Task brief: Take every line in the entries that includes the word "correct" and copy it.

[[ Records for processing, beginning ]]

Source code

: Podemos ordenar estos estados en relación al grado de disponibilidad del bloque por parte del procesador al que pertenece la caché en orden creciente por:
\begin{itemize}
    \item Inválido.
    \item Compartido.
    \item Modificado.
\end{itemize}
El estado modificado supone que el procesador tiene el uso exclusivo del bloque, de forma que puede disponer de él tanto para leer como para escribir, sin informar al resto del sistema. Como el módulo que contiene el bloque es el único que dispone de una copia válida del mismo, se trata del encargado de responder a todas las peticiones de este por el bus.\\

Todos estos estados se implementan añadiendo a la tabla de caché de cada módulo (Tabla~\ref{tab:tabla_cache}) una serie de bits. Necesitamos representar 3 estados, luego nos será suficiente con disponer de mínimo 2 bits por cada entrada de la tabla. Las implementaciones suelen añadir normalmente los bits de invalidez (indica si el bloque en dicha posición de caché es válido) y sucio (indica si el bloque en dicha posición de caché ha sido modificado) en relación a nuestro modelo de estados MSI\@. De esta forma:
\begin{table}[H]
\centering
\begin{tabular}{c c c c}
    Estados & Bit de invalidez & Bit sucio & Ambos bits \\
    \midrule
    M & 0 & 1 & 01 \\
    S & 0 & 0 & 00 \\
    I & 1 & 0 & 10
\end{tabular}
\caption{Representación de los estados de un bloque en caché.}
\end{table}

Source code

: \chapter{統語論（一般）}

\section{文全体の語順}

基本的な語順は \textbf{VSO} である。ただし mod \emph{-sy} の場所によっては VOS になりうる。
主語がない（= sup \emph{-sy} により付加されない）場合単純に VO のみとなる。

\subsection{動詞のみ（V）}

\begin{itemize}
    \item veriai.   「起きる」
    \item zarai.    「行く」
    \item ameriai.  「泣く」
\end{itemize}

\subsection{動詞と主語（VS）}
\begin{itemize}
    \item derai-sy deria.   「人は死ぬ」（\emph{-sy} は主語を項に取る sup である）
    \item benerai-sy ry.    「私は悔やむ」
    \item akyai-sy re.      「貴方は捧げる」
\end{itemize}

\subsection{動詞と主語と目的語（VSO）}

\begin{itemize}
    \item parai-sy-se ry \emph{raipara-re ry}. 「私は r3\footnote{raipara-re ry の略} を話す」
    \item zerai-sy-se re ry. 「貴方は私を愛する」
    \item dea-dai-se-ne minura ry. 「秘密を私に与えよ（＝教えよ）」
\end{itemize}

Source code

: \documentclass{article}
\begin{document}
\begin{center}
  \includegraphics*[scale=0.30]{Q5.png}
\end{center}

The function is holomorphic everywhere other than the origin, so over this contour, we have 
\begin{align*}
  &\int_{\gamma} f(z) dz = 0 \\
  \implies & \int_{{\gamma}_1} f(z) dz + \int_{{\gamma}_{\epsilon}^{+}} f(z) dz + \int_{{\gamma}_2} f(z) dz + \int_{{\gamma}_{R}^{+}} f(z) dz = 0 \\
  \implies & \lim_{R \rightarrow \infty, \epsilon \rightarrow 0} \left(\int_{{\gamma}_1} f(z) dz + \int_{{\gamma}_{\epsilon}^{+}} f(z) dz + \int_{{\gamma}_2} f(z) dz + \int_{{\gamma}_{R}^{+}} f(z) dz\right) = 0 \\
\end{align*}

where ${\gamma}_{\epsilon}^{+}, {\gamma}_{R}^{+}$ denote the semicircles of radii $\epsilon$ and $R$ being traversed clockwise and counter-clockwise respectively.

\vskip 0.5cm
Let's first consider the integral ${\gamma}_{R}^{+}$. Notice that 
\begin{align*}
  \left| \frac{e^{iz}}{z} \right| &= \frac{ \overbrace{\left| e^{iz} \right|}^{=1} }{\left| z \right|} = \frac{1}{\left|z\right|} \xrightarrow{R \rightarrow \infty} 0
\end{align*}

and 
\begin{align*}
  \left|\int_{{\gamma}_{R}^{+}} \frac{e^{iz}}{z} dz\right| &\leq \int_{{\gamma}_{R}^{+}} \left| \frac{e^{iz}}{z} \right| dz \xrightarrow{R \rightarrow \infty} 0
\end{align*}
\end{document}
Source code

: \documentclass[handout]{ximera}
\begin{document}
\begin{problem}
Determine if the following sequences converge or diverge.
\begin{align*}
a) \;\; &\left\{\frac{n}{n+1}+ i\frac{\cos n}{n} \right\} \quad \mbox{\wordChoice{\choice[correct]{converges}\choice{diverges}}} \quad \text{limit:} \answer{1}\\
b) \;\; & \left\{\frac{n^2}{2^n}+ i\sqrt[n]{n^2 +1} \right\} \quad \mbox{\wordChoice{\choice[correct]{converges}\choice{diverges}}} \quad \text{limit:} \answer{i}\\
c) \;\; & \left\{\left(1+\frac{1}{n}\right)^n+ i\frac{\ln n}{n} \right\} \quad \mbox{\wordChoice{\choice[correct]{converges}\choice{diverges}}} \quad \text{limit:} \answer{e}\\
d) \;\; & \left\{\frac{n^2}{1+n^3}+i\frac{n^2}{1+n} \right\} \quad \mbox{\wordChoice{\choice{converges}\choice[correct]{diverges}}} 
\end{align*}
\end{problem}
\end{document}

[[ Records for processing, end ]]

Written answer:
a) \;\; &\left\{\frac{n}{n+1}+ i\frac{\cos n}{n} \right\} \quad \mbox{\wordChoice{\choice[correct]{converges}\choice{diverges}}} \quad \text{limit:} \answer{1}\\
b) \;\; & \left\{\frac{n^2}{2^n}+ i\sqrt[n]{n^2 +1} \right\} \quad \mbox{\wordChoice{\choice[correct]{converges}\choice{diverges}}} \quad \text{limit:} \answer{i}\\
c) \;\; & \left\{\left(1+\frac{1}{n}\right)^n+ i\frac{\ln n}{n} \right\} \quad \mbox{\wordChoice{\choice[correct]{converges}\choice{diverges}}} \quad \text{limit:} \answer{e}\\
d) \;\; & \left\{\frac{n^2}{1+n^3}+i\frac{n^2}{1+n} \right\} \quad \mbox{\wordChoice{\choice{converges}\choice[correct]{diverges}}} 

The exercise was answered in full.